SC2 Week: LAN play vanishes

Kerrigan eats LAN

As part of our ongoing celebration of all things StarCraft, we're hosting a Starcraft smörgåsbord, with a different theme for each of the days leading up to and the week following SC2's release. This article is a part of the "Everything We Know About StarCraft Day", the first of the bunch, and harkens back to the day the LAN parties stopped--when it was announced that SC2 would not allow for games to be hosted over local networks, our October 2009 issue.

SC2 lanplay spread

Blizzard giveth; Blizzard taketh away. With one small upgrade, StarCraft II becomes the ultimate training tool for competitive multiplayer strategizing. But with another modest modification, this very same game places an enormous restriction on…multiplayer gaming. We investigate both changes, and tell you what each really means for the final game.

Instant Replay

The ability to step back is a huge step forward for RTS replay watchers

Since the dawn of competitive real-time strategy games, the best way to improve your own play is by studying an epic match between two great players. But watching replays has always been a pain in the butt. In the age of Blu-ray and on-demand video, these downloadable replay files have been stuck at the equivalent of the 8-track—practically the Stone Age. You can view them and fast-forward just fine, but if you were watching what one player was doing in his base and you wanted to catch a glimpse of his opponent's game-changing move on the other side of the map, you couldn't rewind—you'd have to re-load the replay and watch the whole thing again until you get to the part you want to see.

SC2 boom

Rewinding sounds like it should be easy, and technically it could be done, but it presented a problem: the saved game files would go from a couple of megabytes to hundreds, making them much more difficult to post and trade online. The downside outweighed the benefits.

But now, in StarCraft II, Blizzard is implementing an ingenious innovation that will revolutionize the way we watch replays. The new system works something like streaming video on YouTube. You'll still download a small replay file from the internet, but as you watch the game will auto-save every 10 to 30 seconds (Blizzard is still working out how frequently the save points will occur). This will create that monster-sized rewindable save file on your hard drive, allowing you to easily skip back and see the events you just witnessed unfold from a different perspective.

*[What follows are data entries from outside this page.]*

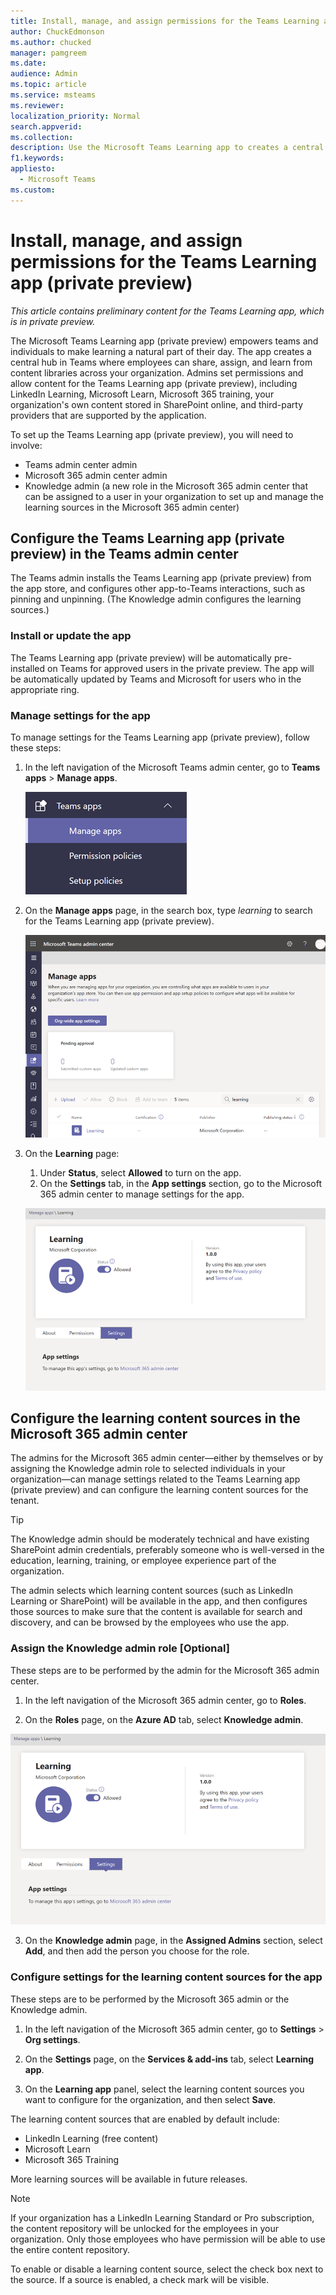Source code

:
 ```yaml
---
title: Install, manage, and assign permissions for the Teams Learning app (private preview)
author: ChuckEdmonson
ms.author: chucked
manager: pamgreem
ms.date: 
audience: Admin
ms.topic: article
ms.service: msteams
ms.reviewer: 
localization_priority: Normal
search.appverid: 
ms.collection: 
description: Use the Microsoft Teams Learning app to creates a central hub for learning where employees can share, assign, and learn from content libraries across an organization.
f1.keywords:
appliesto: 
  - Microsoft Teams
ms.custom: 
---
```


# Install, manage, and assign permissions for the Teams Learning app (private preview)

*This article contains preliminary content for the Teams Learning app, which is in private preview.*

The Microsoft Teams Learning app (private preview) empowers teams and individuals to make learning a natural part of their day. The app creates a central hub in Teams where employees can share, assign, and learn from content libraries across your organization.  Admins set permissions and allow content for the Teams Learning app (private preview), including LinkedIn Learning, Microsoft Learn, Microsoft 365 training, your organization's own content stored in SharePoint online, and third-party providers that are supported by the application.

To set up the Teams Learning app (private preview), you will need to involve:

-	Teams admin center admin
-	Microsoft 365 admin center admin
-	Knowledge admin (a new role in the Microsoft 365 admin center that can be assigned to a user in your organization to set up and manage the learning sources in the Microsoft 365 admin center)

## Configure the Teams Learning app (private preview) in the Teams admin center

The Teams admin installs the Teams Learning app (private preview) from the app store, and configures other app-to-Teams interactions, such as pinning and unpinning. (The Knowledge admin configures the learning sources.)

### Install or update the app
The Teams Learning app (private preview) will be automatically pre-installed on Teams for approved users in the private preview. The app will be automatically updated by Teams and Microsoft for users who in the appropriate ring.

### Manage settings for the app

To manage settings for the Teams Learning app (private preview), follow these steps:

1. In the left navigation of the Microsoft Teams admin center, go to **Teams apps** > **Manage apps**.

   ![Left navigation in the Teams admin center showing Teams apps and Manage apps section](media/learning-app-teams-manage-apps-nav.png)

2. On the **Manage apps** page, in the search box, type *learning* to search for the Teams Learning app (private preview).

   ![Manage apps page in the Teams admin center showing the search box](media/learning-app-teams-manage-apps-page.png)

3. On the **Learning** page:
   1. Under **Status**, select **Allowed** to turn on the app.
   2. On the **Settings** tab, in the **App settings** section, go to the Microsoft 365 admin center to manage settings for the app.

   ![Learning page in the Teams admin center showing Status and App settings section](media/learning-app-teams-learning-page.png)

## Configure the learning content sources in the Microsoft 365 admin center

The admins for the Microsoft 365 admin center—either by themselves or by assigning the Knowledge admin role to selected individuals in your organization—can manage settings related to the Teams Learning app (private preview) and can configure the learning content sources for the tenant.

> [!TIP]
> The Knowledge admin should be moderately technical and have existing SharePoint admin credentials, preferably someone who is well-versed in the education, learning, training, or employee experience part of the organization.
 
The admin selects which learning content sources (such as LinkedIn Learning or SharePoint) will be available in the app, and then configures those sources to make sure that the content is available for search and discovery, and can be browsed by the employees who use the app.

### Assign the Knowledge admin role [Optional]

These steps are to be performed by the admin for the Microsoft 365 admin center.

1.	In the left navigation of the Microsoft 365 admin center, go to **Roles**.

2.	On the **Roles** page, on the **Azure AD** tab, select **Knowledge admin**.

   ![Roles page in the Microsoft 365 admin center showing the Knowledge admin role](media/learning-app-teams-learning-page.png)
 
3.	On the **Knowledge admin** page, in the **Assigned Admins** section, select **Add**, and then add the person you choose for the role.

### Configure settings for the learning content sources for the app

These steps are to be performed by the Microsoft 365 admin or the Knowledge admin.

1.	In the left navigation of the Microsoft 365 admin center, go to **Settings** > **Org settings**.

2.	On the **Settings** page, on the **Services & add-ins** tab, select **Learning app**.
  
3.	On the **Learning app** panel, select the learning content sources you want to configure for the organization, and then select **Save**.
  
The learning content sources that are enabled by default include:

- LinkedIn Learning (free content)
- Microsoft Learn
- Microsoft 365 Training

More learning sources will be available in future releases.

> [!NOTE]
> If your organization has a LinkedIn Learning Standard or Pro subscription, the content repository will be unlocked for the employees in your organization. Only those employees who have permission will be able to use the entire content repository.

To enable or disable a learning content source, select the check box next to the source. If a source is enabled, a check mark will be visible.




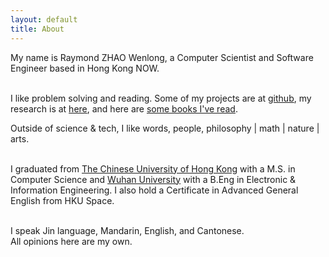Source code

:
 ```yaml
---
layout: default
title: About
---
```

My name is Raymond ZHAO Wenlong, a Computer Scientist and Software Engineer based in Hong Kong NOW.    
<br>


I like problem solving and reading.  Some of my projects are at [github](https://github.com/muyun), my research is at [here](http://muyun.github.io/research/), and here are [some books I've read](https://www.goodreads.com/review/list/8677506-raymond?shelf=currently-reading). 

Outside of science & tech, I like words, people, philosophy | math | nature | arts.    
<br> 

I graduated from [The Chinese University of Hong Kong](http://www.cuhk.edu.hk/english/index.html) with a M.S. in Computer Science and [Wuhan University](https://www.sciencemag.org/collections/celebrating-125-years-academic-excellence-wuhan-university-1893-2018?fbclid=IwAR0RzFSkpxaI8wk61JDnE7p6SWr7SlKXLyoFHkrg4-iqKGiRyE2gZfaGl8s) with a B.Eng in Electronic & Information Engineering. I also hold a Certificate in Advanced General English from HKU Space.     
<br>  
 
I speak Jin language, Mandarin, English, and Cantonese.  
All opinions here are my own.    
<br> 






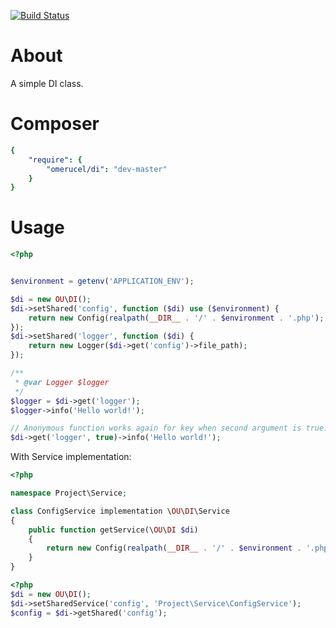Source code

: [![Build Status](https://secure.travis-ci.org/omerucel/di.png)](http://travis-ci.org/omerucel/di)

# About

A simple DI class.

# Composer

```yaml
{
    "require": {
        "omerucel/di": "dev-master"
    }
}
```

# Usage

```php
<?php


$environment = getenv('APPLICATION_ENV');

$di = new OU\DI();
$di->setShared('config', function ($di) use ($environment) {
    return new Config(realpath(__DIR__ . '/' . $environment . '.php');
});
$di->setShared('logger', function ($di) {
    return new Logger($di->get('config')->file_path);
});

/**
 * @var Logger $logger
 */
$logger = $di->get('logger');
$logger->info('Hello world!');

// Anonymous function works again for key when second argument is true.
$di->get('logger', true)->info('Hello world!');
```

With Service implementation:
```php
<?php

namespace Project\Service;

class ConfigService implementation \OU\DI\Service
{
    public function getService(\OU\DI $di)
    {
        return new Config(realpath(__DIR__ . '/' . $environment . '.php');
    }
}
```

```php
<?php
$di = new OU\DI();
$di->setSharedService('config', 'Project\Service\ConfigService');
$config = $di->getShared('config');
```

You still can't skip ahead to the climactic ending battle until you've watched the whole thing, though, since the game must run out the replay to create the save point—but you can fast-forward through the game to do it.

With hard disk space so cheap these days (a terabyte drive can be had for less than $100), a 200MB replay file on your hard drive won't even be noticeable, and if you need the space back you'll be able to delete it once you've watched the game. Plus, you'll still have the original small file that you can archive and watch again later.

There are more new replay features coming, too. After launch, Blizzard plans to add mark-up tools to allow commentators to draw on the map like in a football telecast—but unlike those in C&C3, these markings will stick to the map rather than moving around with the camera as you scroll. With these, and presumably a few other tricks Blizzard has up its sleeve, StarCraft II replays could become must-watch events.